Content starts

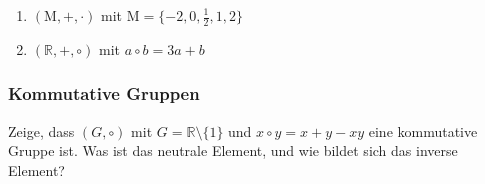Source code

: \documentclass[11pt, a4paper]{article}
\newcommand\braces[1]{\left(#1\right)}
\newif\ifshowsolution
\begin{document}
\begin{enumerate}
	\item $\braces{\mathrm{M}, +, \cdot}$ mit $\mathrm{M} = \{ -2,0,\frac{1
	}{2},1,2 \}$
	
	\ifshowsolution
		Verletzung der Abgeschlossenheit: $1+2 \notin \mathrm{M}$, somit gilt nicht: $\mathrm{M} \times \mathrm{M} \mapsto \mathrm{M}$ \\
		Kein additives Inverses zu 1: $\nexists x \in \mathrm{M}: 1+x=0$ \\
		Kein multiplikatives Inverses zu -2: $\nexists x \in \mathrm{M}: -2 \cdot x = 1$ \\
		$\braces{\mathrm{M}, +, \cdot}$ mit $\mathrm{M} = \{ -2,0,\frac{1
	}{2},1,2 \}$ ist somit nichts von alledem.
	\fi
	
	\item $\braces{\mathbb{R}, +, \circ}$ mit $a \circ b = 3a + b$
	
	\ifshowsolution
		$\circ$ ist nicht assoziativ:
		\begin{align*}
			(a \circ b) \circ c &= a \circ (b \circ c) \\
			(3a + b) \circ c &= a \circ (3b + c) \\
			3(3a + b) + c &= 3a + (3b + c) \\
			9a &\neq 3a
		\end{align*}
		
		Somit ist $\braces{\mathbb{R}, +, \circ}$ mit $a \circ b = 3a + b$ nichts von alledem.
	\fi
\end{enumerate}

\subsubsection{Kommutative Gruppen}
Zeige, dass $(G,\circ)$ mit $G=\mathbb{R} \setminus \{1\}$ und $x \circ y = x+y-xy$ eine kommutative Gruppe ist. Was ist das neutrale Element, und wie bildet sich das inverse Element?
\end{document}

Content ends
Content starts

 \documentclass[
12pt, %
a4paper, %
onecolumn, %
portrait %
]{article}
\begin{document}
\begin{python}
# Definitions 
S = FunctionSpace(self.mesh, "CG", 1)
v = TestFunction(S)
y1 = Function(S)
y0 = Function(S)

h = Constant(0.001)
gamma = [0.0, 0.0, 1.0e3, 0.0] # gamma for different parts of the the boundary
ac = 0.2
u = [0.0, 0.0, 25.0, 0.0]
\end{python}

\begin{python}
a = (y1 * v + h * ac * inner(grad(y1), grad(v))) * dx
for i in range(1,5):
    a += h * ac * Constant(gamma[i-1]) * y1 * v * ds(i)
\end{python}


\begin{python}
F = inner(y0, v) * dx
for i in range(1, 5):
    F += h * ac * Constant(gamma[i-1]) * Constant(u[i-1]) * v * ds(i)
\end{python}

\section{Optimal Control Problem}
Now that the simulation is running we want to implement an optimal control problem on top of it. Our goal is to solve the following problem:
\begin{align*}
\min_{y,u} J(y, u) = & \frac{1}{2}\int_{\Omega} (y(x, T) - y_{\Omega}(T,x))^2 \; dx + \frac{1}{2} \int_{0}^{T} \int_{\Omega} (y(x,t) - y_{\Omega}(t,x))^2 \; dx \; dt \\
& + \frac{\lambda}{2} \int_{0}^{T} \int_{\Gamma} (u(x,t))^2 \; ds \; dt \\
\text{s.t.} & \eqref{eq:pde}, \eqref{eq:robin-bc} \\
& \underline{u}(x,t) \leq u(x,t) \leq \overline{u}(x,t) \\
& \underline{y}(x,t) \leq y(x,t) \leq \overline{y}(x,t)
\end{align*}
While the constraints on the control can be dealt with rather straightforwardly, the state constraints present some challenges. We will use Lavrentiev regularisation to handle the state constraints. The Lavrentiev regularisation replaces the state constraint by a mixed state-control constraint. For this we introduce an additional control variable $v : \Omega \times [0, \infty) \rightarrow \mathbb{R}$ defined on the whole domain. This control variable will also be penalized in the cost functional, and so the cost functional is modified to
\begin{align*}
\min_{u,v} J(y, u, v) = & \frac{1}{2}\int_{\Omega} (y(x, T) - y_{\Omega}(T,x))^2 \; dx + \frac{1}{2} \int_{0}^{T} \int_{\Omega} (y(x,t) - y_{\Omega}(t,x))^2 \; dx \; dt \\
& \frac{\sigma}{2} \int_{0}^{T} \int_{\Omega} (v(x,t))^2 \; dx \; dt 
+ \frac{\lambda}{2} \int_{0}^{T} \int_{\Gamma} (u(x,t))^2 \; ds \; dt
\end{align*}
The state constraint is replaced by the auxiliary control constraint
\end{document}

Content ends

WHAT IS BEING ASKED:
Give the number, and nothing else, of lines in the listing above that include the word "lambda".

RESULT OF THIS TASK:
2